Description of the task:
Each line with the string "内容の正確性" is to be copied from the records below.

Dataset records Start Marker

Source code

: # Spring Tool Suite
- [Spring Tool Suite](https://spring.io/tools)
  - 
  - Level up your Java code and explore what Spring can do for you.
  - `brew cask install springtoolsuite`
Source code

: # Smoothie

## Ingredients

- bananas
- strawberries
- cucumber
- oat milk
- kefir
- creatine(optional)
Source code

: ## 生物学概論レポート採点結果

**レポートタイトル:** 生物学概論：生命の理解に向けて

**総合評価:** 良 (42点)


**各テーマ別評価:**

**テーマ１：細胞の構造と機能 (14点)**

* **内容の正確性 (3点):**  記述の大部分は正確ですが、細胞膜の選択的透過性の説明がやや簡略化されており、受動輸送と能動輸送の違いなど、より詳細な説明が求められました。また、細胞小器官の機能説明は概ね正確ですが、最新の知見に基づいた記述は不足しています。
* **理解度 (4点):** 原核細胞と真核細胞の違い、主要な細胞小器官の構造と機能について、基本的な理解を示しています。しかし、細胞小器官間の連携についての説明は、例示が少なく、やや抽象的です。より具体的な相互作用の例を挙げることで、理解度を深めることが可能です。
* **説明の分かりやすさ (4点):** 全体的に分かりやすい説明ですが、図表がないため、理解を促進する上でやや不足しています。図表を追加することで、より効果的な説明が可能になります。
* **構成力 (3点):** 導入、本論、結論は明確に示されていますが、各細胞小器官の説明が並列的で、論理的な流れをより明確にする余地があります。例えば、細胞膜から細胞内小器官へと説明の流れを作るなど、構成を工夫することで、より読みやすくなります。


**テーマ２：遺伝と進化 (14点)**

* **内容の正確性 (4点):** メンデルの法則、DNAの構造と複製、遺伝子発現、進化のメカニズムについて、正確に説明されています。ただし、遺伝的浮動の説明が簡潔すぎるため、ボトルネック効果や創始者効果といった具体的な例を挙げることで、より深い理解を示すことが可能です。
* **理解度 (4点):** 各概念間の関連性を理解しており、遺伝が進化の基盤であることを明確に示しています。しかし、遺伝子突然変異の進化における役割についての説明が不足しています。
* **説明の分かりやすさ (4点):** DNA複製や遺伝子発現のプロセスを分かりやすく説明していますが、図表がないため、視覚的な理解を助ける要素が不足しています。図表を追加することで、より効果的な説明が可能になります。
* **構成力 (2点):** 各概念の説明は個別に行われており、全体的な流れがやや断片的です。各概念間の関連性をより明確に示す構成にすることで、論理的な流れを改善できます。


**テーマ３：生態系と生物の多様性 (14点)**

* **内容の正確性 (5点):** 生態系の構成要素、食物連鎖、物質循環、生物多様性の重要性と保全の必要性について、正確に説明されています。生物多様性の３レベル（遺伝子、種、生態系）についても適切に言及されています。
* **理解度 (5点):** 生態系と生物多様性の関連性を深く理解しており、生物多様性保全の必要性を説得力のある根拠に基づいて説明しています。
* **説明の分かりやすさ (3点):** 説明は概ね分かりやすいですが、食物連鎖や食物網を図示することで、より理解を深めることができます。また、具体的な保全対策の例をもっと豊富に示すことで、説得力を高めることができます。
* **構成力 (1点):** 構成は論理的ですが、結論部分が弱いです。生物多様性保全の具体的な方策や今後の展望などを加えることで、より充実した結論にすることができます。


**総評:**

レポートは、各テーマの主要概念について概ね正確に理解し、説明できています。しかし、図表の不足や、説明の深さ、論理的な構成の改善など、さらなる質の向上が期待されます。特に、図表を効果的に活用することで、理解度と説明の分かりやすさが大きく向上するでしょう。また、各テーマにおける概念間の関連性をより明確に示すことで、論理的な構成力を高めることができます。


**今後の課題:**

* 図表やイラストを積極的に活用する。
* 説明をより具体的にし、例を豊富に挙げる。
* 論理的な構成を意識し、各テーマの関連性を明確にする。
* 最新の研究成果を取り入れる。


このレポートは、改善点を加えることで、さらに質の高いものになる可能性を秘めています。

Dataset records End Marker

Solution below:
* **内容の正確性 (3点):**  記述の大部分は正確ですが、細胞膜の選択的透過性の説明がやや簡略化されており、受動輸送と能動輸送の違いなど、より詳細な説明が求められました。また、細胞小器官の機能説明は概ね正確ですが、最新の知見に基づいた記述は不足しています。
* **内容の正確性 (4点):** メンデルの法則、DNAの構造と複製、遺伝子発現、進化のメカニズムについて、正確に説明されています。ただし、遺伝的浮動の説明が簡潔すぎるため、ボトルネック効果や創始者効果といった具体的な例を挙げることで、より深い理解を示すことが可能です。
* **内容の正確性 (5点):** 生態系の構成要素、食物連鎖、物質循環、生物多様性の重要性と保全の必要性について、正確に説明されています。生物多様性の３レベル（遺伝子、種、生態系）についても適切に言及されています。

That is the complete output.